EXERCISE DESCRIPTION:
In the listing below, print exactly the lines between the line holding "Get enrolled courses" and the line holding "#### POST /payments/initialize", inclusive, and no more.

—————

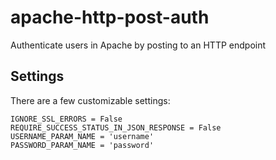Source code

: # apache-http-post-auth
Authenticate users in Apache by posting to an HTTP endpoint

## Settings
There are a few customizable settings:

```
IGNORE_SSL_ERRORS = False
REQUIRE_SUCCESS_STATUS_IN_JSON_RESPONSE = False
USERNAME_PARAM_NAME = 'username'
PASSWORD_PARAM_NAME = 'password'
```

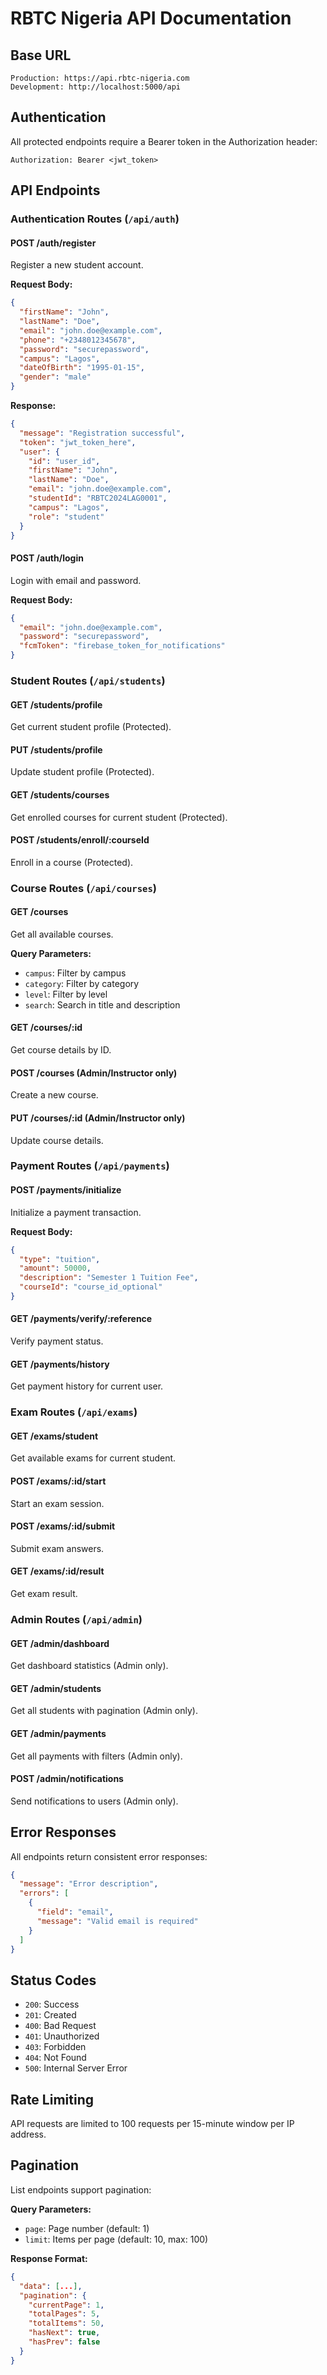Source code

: # RBTC Nigeria API Documentation

## Base URL
```
Production: https://api.rbtc-nigeria.com
Development: http://localhost:5000/api
```

## Authentication
All protected endpoints require a Bearer token in the Authorization header:
```
Authorization: Bearer <jwt_token>
```

## API Endpoints

### Authentication Routes (`/api/auth`)

#### POST /auth/register
Register a new student account.

**Request Body:**
```json
{
  "firstName": "John",
  "lastName": "Doe",
  "email": "john.doe@example.com",
  "phone": "+2348012345678",
  "password": "securepassword",
  "campus": "Lagos",
  "dateOfBirth": "1995-01-15",
  "gender": "male"
}
```

**Response:**
```json
{
  "message": "Registration successful",
  "token": "jwt_token_here",
  "user": {
    "id": "user_id",
    "firstName": "John",
    "lastName": "Doe",
    "email": "john.doe@example.com",
    "studentId": "RBTC2024LAG0001",
    "campus": "Lagos",
    "role": "student"
  }
}
```

#### POST /auth/login
Login with email and password.

**Request Body:**
```json
{
  "email": "john.doe@example.com",
  "password": "securepassword",
  "fcmToken": "firebase_token_for_notifications"
}
```

### Student Routes (`/api/students`)

#### GET /students/profile
Get current student profile (Protected).

#### PUT /students/profile
Update student profile (Protected).

#### GET /students/courses
Get enrolled courses for current student (Protected).

#### POST /students/enroll/:courseId
Enroll in a course (Protected).

### Course Routes (`/api/courses`)

#### GET /courses
Get all available courses.

**Query Parameters:**
- `campus`: Filter by campus
- `category`: Filter by category
- `level`: Filter by level
- `search`: Search in title and description

#### GET /courses/:id
Get course details by ID.

#### POST /courses (Admin/Instructor only)
Create a new course.

#### PUT /courses/:id (Admin/Instructor only)
Update course details.

### Payment Routes (`/api/payments`)

#### POST /payments/initialize
Initialize a payment transaction.

**Request Body:**
```json
{
  "type": "tuition",
  "amount": 50000,
  "description": "Semester 1 Tuition Fee",
  "courseId": "course_id_optional"
}
```

#### GET /payments/verify/:reference
Verify payment status.

#### GET /payments/history
Get payment history for current user.

### Exam Routes (`/api/exams`)

#### GET /exams/student
Get available exams for current student.

#### POST /exams/:id/start
Start an exam session.

#### POST /exams/:id/submit
Submit exam answers.

#### GET /exams/:id/result
Get exam result.

### Admin Routes (`/api/admin`)

#### GET /admin/dashboard
Get dashboard statistics (Admin only).

#### GET /admin/students
Get all students with pagination (Admin only).

#### GET /admin/payments
Get all payments with filters (Admin only).

#### POST /admin/notifications
Send notifications to users (Admin only).

## Error Responses

All endpoints return consistent error responses:

```json
{
  "message": "Error description",
  "errors": [
    {
      "field": "email",
      "message": "Valid email is required"
    }
  ]
}
```

## Status Codes

- `200`: Success
- `201`: Created
- `400`: Bad Request
- `401`: Unauthorized
- `403`: Forbidden
- `404`: Not Found
- `500`: Internal Server Error

## Rate Limiting

API requests are limited to 100 requests per 15-minute window per IP address.

## Pagination

List endpoints support pagination:

**Query Parameters:**
- `page`: Page number (default: 1)
- `limit`: Items per page (default: 10, max: 100)

**Response Format:**
```json
{
  "data": [...],
  "pagination": {
    "currentPage": 1,
    "totalPages": 5,
    "totalItems": 50,
    "hasNext": true,
    "hasPrev": false
  }
}
```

—————

COMPLETED EXERCISE:
Get enrolled courses for current student (Protected).

#### POST /students/enroll/:courseId
Enroll in a course (Protected).

### Course Routes (`/api/courses`)

#### GET /courses
Get all available courses.

**Query Parameters:**
- `campus`: Filter by campus
- `category`: Filter by category
- `level`: Filter by level
- `search`: Search in title and description

#### GET /courses/:id
Get course details by ID.

#### POST /courses (Admin/Instructor only)
Create a new course.

#### PUT /courses/:id (Admin/Instructor only)
Update course details.

### Payment Routes (`/api/payments`)

#### POST /payments/initialize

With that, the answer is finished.